Data listing:
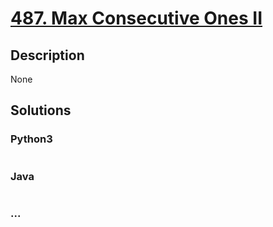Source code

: # [487. Max Consecutive Ones II](https://leetcode.com/problems/max-consecutive-ones-ii)

## Description
None


## Solutions


### Python3

```python

```

### Java

```java

```

### ...
```

```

Task details: Nothing before the line containing "## Description" should be repeated; repeat that line and all later lines through the end of the data above, exactly.

Answer for the task:
## Description
None


## Solutions


### Python3

```python

```

### Java

```java

```

### ...
```

```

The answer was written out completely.